NK-9
- Country of origin: Soviet Union
- Date: 1959
- Designer: Kuznetsov Design Bureau
- Application: 1st/2nd-stage engine
- Successor: NK-15

Liquid-fuel engine
- Propellant: LOX / RG-1
- Cycle: Oxidiser-rich Staged combustion
- Pumps: Turbopump

Performance
- Thrust, vacuum: 441 kN (99,000 lb_{f})
- Thrust, sea-level: 360 kN (81,000 lb_{f})
- Chamber pressure: 10.9 MPa (1,580 psi)
- Specific impulse, vacuum: 327 s (3.21 km/s)
- Specific impulse, sea-level: 280 s (2.7 km/s)

References

= NK-9 =

Rocket engine

The NK-9 was a rocket engine designed and built in 1959 by the Kuznetsov Design Bureau. The NK designation was derived from the initials of chief designer Nikolay Kuznetsov.

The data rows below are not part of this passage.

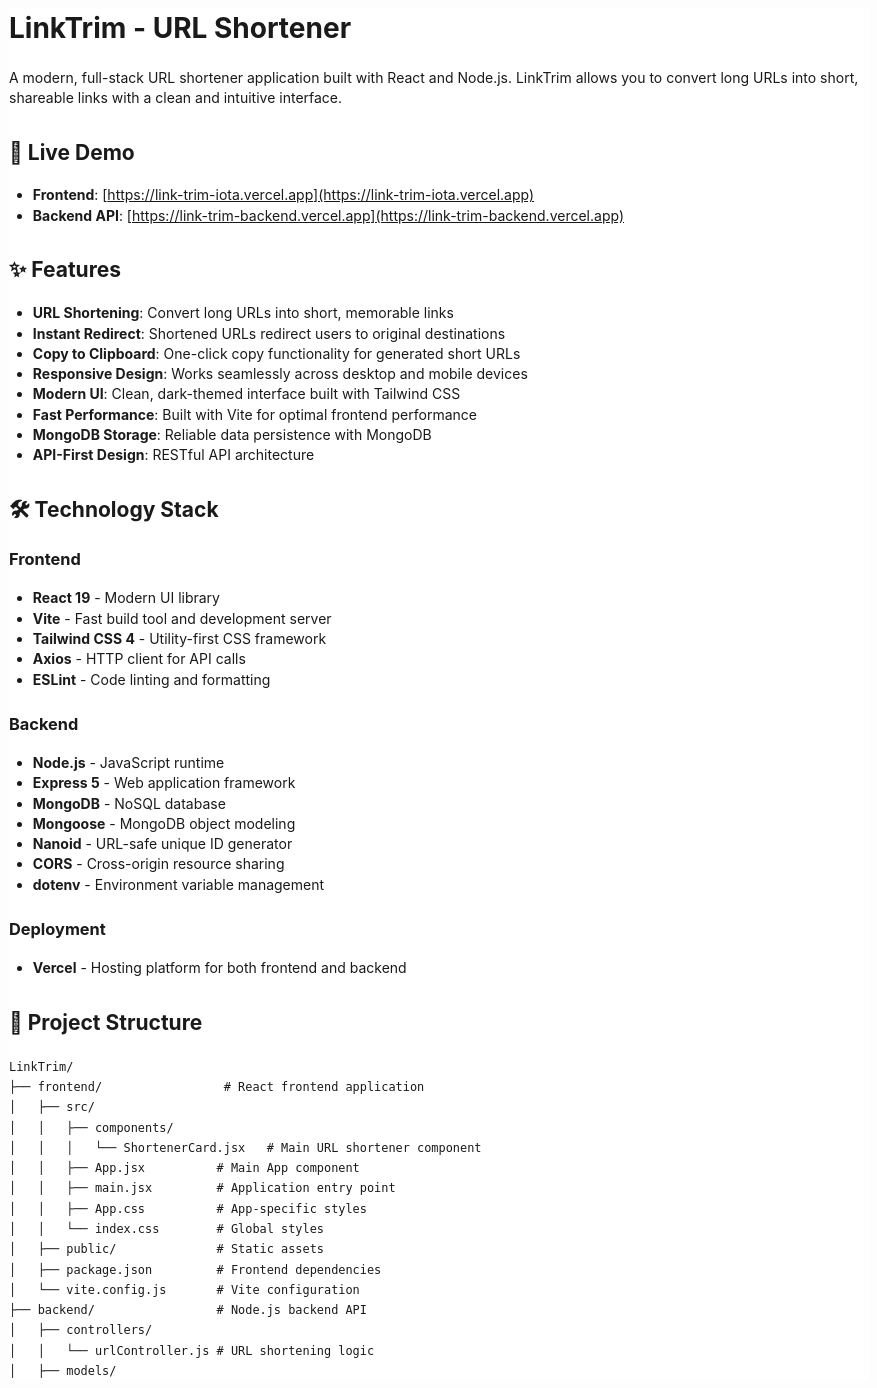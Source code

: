 # LinkTrim - URL Shortener

A modern, full-stack URL shortener application built with React and Node.js. LinkTrim allows you to convert long URLs into short, shareable links with a clean and intuitive interface.

## 🚀 Live Demo

- **Frontend**: [https://link-trim-iota.vercel.app](https://link-trim-iota.vercel.app)
- **Backend API**: [https://link-trim-backend.vercel.app](https://link-trim-backend.vercel.app)

## ✨ Features

- **URL Shortening**: Convert long URLs into short, memorable links
- **Instant Redirect**: Shortened URLs redirect users to original destinations
- **Copy to Clipboard**: One-click copy functionality for generated short URLs
- **Responsive Design**: Works seamlessly across desktop and mobile devices
- **Modern UI**: Clean, dark-themed interface built with Tailwind CSS
- **Fast Performance**: Built with Vite for optimal frontend performance
- **MongoDB Storage**: Reliable data persistence with MongoDB
- **API-First Design**: RESTful API architecture

## 🛠️ Technology Stack

### Frontend
- **React 19** - Modern UI library
- **Vite** - Fast build tool and development server
- **Tailwind CSS 4** - Utility-first CSS framework
- **Axios** - HTTP client for API calls
- **ESLint** - Code linting and formatting

### Backend
- **Node.js** - JavaScript runtime
- **Express 5** - Web application framework
- **MongoDB** - NoSQL database
- **Mongoose** - MongoDB object modeling
- **Nanoid** - URL-safe unique ID generator
- **CORS** - Cross-origin resource sharing
- **dotenv** - Environment variable management

### Deployment
- **Vercel** - Hosting platform for both frontend and backend

## 📁 Project Structure

```
LinkTrim/
├── frontend/                 # React frontend application
│   ├── src/
│   │   ├── components/
│   │   │   └── ShortenerCard.jsx   # Main URL shortener component
│   │   ├── App.jsx          # Main App component
│   │   ├── main.jsx         # Application entry point
│   │   ├── App.css          # App-specific styles
│   │   └── index.css        # Global styles
│   ├── public/              # Static assets
│   ├── package.json         # Frontend dependencies
│   └── vite.config.js       # Vite configuration
├── backend/                 # Node.js backend API
│   ├── controllers/
│   │   └── urlController.js # URL shortening logic
│   ├── models/
```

It was intended for the R-9 Desna, but lost this bid to the RD-111. It was the world's first oxygen-kerosene engine in the 1 MN+ thrust class to use a closed-cycle design with staged combustion of generator gas in the combustion chamber. For the second stage of this missile, the NK-9V engine was developed, with testing starting in September 1962. In the early 1960s, the NK-19 was created, for use on an upgraded R-9 first stage, along with the NK-21. Both were cancelled. It was later developed into the NK-31, which was intended to be used on variants of the N-1, which were also cancelled.